I have no clue about it. Could anyone help me? Thanks a lot.
P.S. I encountered it when surfing the Internet. I only know the problem was from a math student who got a perfect score on the IMO.
Solution 1:
Graham published a proof of this for $N = 77$ in 1963 as "A Theorem on Partitions," Journal of the Australian Mathematical Society 3 (1963), pp. 435-441.
His proof is constructive and fairly short, but it does require a long table of decompositions for relatively small values of $n$. It would be interesting to see a non-constructive proof that doesn't require such a long list.

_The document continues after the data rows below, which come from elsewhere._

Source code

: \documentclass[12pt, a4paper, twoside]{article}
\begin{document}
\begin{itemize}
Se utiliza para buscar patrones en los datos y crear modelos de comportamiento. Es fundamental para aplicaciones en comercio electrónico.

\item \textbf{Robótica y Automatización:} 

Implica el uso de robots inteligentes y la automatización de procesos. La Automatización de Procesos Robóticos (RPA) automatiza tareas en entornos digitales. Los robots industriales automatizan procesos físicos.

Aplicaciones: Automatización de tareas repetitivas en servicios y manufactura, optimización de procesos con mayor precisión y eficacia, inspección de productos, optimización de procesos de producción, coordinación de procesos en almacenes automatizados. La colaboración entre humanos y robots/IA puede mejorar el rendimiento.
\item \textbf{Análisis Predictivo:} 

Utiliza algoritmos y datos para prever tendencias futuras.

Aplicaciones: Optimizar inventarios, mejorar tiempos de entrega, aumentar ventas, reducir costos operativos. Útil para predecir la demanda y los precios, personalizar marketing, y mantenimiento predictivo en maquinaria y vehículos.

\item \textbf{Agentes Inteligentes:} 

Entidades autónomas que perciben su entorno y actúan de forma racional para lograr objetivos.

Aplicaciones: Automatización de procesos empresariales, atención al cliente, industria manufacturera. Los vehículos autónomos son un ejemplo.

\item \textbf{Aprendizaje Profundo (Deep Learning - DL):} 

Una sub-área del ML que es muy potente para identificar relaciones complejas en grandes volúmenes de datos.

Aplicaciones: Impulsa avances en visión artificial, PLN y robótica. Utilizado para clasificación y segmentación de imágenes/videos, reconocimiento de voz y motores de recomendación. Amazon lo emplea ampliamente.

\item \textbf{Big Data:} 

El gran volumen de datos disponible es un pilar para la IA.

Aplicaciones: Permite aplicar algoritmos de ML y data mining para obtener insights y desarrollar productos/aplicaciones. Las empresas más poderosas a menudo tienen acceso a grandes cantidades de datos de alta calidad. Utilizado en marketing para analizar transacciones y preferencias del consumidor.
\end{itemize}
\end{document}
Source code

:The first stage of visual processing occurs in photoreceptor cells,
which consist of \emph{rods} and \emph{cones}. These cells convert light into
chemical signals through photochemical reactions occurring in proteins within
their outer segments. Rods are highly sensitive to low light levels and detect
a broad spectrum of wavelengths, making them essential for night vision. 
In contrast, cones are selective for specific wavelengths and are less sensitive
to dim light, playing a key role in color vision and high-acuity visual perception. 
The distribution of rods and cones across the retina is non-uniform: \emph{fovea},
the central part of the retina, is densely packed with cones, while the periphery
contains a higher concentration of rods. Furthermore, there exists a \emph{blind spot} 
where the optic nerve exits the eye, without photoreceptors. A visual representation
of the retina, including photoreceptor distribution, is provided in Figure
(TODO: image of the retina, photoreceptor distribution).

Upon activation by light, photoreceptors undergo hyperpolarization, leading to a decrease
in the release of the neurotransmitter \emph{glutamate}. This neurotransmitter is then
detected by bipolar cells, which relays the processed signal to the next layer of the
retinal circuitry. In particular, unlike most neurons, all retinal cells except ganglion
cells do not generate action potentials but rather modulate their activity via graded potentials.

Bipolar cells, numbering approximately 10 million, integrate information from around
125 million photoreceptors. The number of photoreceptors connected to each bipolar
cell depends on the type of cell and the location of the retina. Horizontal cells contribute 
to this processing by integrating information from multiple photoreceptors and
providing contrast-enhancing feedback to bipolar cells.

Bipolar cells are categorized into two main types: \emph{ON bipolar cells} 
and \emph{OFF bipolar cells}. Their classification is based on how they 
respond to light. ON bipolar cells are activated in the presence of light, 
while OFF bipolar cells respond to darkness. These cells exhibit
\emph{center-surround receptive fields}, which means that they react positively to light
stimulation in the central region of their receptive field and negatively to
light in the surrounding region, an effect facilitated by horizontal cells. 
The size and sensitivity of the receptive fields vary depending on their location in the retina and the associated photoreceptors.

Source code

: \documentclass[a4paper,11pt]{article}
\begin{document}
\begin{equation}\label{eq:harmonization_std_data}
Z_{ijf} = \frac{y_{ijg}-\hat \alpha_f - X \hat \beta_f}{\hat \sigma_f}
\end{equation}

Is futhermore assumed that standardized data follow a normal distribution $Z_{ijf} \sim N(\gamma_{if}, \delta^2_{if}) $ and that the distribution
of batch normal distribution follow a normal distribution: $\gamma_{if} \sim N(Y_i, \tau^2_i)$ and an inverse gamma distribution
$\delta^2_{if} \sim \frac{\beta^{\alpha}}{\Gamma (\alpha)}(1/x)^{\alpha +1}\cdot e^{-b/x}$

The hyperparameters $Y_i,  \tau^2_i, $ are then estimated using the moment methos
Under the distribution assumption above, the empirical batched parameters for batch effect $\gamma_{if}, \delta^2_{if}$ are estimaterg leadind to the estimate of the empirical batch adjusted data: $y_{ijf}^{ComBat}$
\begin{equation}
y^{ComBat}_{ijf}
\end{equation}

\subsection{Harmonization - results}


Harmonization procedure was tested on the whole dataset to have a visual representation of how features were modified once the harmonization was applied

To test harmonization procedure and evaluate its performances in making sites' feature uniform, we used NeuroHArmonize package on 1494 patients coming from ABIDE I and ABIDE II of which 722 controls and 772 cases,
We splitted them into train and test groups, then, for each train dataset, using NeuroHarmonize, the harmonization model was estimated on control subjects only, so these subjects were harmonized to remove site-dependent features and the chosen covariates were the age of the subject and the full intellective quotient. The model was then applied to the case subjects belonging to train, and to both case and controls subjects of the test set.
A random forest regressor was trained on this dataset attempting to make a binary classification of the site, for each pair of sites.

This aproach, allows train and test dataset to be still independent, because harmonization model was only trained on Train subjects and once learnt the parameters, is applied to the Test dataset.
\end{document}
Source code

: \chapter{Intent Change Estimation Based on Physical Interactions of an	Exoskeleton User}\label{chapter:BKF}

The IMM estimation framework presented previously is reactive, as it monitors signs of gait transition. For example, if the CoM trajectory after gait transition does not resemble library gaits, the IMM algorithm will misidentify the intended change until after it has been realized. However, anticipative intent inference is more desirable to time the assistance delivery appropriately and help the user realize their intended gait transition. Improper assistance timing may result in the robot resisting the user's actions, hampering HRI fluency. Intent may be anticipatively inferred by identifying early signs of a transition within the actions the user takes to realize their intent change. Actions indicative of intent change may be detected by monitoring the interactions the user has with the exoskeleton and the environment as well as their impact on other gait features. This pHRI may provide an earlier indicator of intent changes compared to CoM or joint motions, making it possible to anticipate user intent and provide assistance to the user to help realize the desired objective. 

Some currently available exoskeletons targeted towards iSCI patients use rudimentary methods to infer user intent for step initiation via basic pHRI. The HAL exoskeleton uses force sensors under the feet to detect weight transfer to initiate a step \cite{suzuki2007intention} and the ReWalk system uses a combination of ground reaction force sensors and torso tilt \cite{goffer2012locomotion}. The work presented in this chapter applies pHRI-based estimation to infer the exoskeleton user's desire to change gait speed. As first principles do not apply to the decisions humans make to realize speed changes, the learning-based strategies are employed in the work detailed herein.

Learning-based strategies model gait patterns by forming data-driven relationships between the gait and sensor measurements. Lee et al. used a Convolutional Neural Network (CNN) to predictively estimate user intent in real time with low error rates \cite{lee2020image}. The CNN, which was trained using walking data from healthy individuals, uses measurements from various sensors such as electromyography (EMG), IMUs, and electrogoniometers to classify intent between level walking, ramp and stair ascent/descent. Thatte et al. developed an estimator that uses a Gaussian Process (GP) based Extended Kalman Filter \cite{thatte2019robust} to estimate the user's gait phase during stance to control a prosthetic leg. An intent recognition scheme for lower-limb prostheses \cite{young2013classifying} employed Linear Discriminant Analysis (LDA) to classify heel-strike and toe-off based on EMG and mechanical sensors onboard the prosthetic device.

Here's his proof. First, he gives decompositions for all $n$ from 78 to 167 and all odd $n$ from 169 to 333. Then he says, "Now notice that each of the transformations $$ (a) \:\:\:\:1 = \frac{1}{d_1} + \cdots + \frac{1}{d_k} = \frac{1}{2} + \frac{1}{2d_1} + \cdots + \frac{1}{2d_k}$$ and $$ (b) \:\:\:\:1 = \frac{1}{d_1} + \cdots + \frac{1}{d_k} = \frac{1}{3} + \frac{1}{7} + \frac{1}{78} + \frac{1}{91} + \frac{1}{2d_1} + \cdots + \frac{1}{2d_k}$$ keeps the denominators distinct as long as no $d_i$ is 1 or 39. The new sums of the denominators are $2U+2$ and $2U+179$ respectively, where $$U = d_1 + d_2 + \cdots + d_k.$$ Since no 1 or 39 is used in the table, then by using (a) we can first extend the table to the even integers from $2 \cdot 88 + 2 = 168$ through $2 \cdot 166 + 2 = 334$ where none of the new denominators is 1 or 39. Then by using (a) and (b) we can next extend the table from $2 \cdot 78 + 179 = 335$ to $2 \cdot 334 + 2 = 670$. But none of the new denominators is 1 or 39 so we can again extend the table, and so on. This proves the theorem."